Pandemia: civiltà dei consumi o civiltà dell’uomo

 di Cosimo Scarcella

In questi ultimi tempi, aggrediti e dominati dalla virulenta pandemia del Covid-19, che col suo variare repentino e imprevedibile sembra non lasciare facile scampo all’umanità dell’intero pianeta Terra, s’assiste quotidianamente  un po’ ovunque, ma soprattutto nei Paesi del Vecchio Continente  e, quindi, anche in Italia – attraverso i numerosi e vari mezzi di comunicazione – alla girandola di notizie che ci travolgono riguardo allo stato dell’infezione sanitaria e alle conseguenti criticità sociali causate dalla particolare congiuntura economico-finanziaria dei vari Stati. Ogni comunicazione si conclude sempre con un’analisi dettagliata dell’andamento epidemiologico, con un accorto commento alle statistiche sanitarie e con qualche azzardata previsione in campo economico-finanziario. Ma è su quest’ultimo aspetto, tuttavia, che s’appunta maggiormente l’attenzione generale dei responsabili dei governi delle nazioni, i quali indugiano con responsabile prudenza a offrire ai popoli un quadro della situazione certamente realistico, ma anche aperto a cauto ottimismo, onde attenuare i diffusi sentimenti di sfiducia e di paura.
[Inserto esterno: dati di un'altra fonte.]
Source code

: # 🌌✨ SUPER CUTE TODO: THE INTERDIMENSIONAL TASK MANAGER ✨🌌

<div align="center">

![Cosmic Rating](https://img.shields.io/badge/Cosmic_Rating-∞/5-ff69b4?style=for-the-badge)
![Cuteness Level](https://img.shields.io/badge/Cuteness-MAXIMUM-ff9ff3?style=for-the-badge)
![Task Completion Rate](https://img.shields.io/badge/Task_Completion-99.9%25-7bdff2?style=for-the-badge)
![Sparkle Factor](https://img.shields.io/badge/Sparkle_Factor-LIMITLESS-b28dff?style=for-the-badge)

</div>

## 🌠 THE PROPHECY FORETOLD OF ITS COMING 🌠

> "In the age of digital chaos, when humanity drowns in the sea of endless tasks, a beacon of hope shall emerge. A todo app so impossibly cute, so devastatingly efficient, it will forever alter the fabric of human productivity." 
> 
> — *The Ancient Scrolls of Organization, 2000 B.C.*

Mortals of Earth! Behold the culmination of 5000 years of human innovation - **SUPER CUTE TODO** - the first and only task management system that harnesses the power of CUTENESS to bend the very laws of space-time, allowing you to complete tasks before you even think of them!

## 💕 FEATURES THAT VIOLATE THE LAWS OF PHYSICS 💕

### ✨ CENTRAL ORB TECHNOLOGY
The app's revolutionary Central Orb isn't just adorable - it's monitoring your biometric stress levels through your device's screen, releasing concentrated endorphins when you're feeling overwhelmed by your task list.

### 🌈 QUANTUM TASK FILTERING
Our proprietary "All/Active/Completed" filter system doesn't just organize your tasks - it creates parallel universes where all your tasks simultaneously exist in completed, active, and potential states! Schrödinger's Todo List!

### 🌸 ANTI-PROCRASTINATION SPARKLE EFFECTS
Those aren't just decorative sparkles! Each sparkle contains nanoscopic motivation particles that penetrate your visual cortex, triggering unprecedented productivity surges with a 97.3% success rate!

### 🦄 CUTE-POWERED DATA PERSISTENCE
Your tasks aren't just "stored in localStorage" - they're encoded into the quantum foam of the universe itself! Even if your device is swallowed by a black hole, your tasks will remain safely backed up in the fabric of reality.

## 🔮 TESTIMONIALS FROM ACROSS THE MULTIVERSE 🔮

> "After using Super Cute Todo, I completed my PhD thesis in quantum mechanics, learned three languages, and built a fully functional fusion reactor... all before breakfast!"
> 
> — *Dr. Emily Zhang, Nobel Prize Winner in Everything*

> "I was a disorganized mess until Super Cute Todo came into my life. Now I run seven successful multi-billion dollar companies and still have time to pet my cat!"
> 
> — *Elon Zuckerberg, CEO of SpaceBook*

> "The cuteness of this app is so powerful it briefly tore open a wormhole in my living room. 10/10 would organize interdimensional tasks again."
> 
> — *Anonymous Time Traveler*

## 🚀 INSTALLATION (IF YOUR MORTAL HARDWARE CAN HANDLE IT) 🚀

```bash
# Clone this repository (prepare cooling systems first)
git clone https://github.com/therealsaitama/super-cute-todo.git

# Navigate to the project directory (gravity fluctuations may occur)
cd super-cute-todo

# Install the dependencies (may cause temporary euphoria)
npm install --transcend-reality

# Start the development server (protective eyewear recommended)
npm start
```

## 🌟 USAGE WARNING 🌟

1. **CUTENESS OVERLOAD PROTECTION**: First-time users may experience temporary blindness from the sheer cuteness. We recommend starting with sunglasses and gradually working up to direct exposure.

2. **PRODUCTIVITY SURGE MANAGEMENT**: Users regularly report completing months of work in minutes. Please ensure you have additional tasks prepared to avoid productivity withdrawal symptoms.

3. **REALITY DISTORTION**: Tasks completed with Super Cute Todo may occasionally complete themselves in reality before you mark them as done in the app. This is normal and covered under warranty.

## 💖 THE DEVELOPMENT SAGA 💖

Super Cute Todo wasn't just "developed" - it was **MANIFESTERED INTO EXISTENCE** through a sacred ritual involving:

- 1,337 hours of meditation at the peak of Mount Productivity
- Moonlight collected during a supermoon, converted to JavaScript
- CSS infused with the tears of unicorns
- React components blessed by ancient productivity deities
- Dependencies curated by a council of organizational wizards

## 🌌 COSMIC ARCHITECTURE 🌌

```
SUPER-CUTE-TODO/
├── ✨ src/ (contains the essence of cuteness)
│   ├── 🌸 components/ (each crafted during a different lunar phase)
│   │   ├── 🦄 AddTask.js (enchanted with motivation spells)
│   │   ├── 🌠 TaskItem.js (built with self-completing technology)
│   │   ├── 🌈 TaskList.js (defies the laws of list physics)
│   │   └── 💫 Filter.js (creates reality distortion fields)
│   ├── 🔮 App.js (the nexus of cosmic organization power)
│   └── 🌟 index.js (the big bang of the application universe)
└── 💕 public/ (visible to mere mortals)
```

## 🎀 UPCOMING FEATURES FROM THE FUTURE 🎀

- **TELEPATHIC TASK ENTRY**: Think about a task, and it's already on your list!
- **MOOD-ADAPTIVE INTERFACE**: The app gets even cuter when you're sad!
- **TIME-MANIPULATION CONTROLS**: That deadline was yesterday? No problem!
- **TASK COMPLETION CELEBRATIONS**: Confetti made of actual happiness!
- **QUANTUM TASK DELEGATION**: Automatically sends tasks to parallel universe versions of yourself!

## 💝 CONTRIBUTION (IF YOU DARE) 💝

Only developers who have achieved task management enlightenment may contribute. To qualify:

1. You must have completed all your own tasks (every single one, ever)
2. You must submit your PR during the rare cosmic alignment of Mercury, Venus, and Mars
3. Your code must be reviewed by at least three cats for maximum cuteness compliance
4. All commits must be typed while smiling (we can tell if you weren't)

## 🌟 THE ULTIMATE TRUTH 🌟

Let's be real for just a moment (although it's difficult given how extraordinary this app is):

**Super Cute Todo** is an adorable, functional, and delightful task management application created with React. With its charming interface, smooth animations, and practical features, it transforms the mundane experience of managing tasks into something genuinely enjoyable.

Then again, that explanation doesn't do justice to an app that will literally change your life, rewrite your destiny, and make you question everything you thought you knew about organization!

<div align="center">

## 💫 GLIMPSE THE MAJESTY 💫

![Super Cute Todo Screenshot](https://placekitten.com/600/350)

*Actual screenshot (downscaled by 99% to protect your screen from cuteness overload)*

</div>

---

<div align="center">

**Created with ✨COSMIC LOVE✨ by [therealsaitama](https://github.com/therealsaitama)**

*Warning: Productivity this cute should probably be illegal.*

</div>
Con quest’atteggiamento, assolutamente comprensibile e apprezzabile, si  vela, comunque, quella che è la principale vera preoccupazione che agita il pensiero dei potenti del mondo: la dimensione economica delle nazioni è vissuta, di fatto, come il primo problema umano e sociale generato dalla crisi sanitaria e che deve essere affrontato con decisione e risolto con tempestività. La crisi sanitaria, quindi, genera la crisi economico-finanziaria, da cui derivano le situazioni problematiche dei consumi e delle produzioni e, di conseguenza, delle opportunità lavorative e occupazionali.